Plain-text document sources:
************

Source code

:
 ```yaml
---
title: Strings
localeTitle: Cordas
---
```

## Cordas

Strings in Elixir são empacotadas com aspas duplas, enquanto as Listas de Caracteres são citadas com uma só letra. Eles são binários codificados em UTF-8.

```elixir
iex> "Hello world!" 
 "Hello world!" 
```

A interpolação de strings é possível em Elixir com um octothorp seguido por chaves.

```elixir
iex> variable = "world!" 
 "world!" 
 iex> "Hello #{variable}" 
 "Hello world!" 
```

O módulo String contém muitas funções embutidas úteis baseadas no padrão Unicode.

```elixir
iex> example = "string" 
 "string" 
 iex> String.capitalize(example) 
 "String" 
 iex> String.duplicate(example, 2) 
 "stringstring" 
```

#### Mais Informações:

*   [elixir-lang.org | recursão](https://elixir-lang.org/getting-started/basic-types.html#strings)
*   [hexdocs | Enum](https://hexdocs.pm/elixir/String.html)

************

YOUR ASSIGNMENT: Go through the records. Copy each line where "html" appears.

REPLY TO THE TASK:
*   [elixir-lang.org | recursão](https://elixir-lang.org/getting-started/basic-types.html#strings)
*   [hexdocs | Enum](https://hexdocs.pm/elixir/String.html)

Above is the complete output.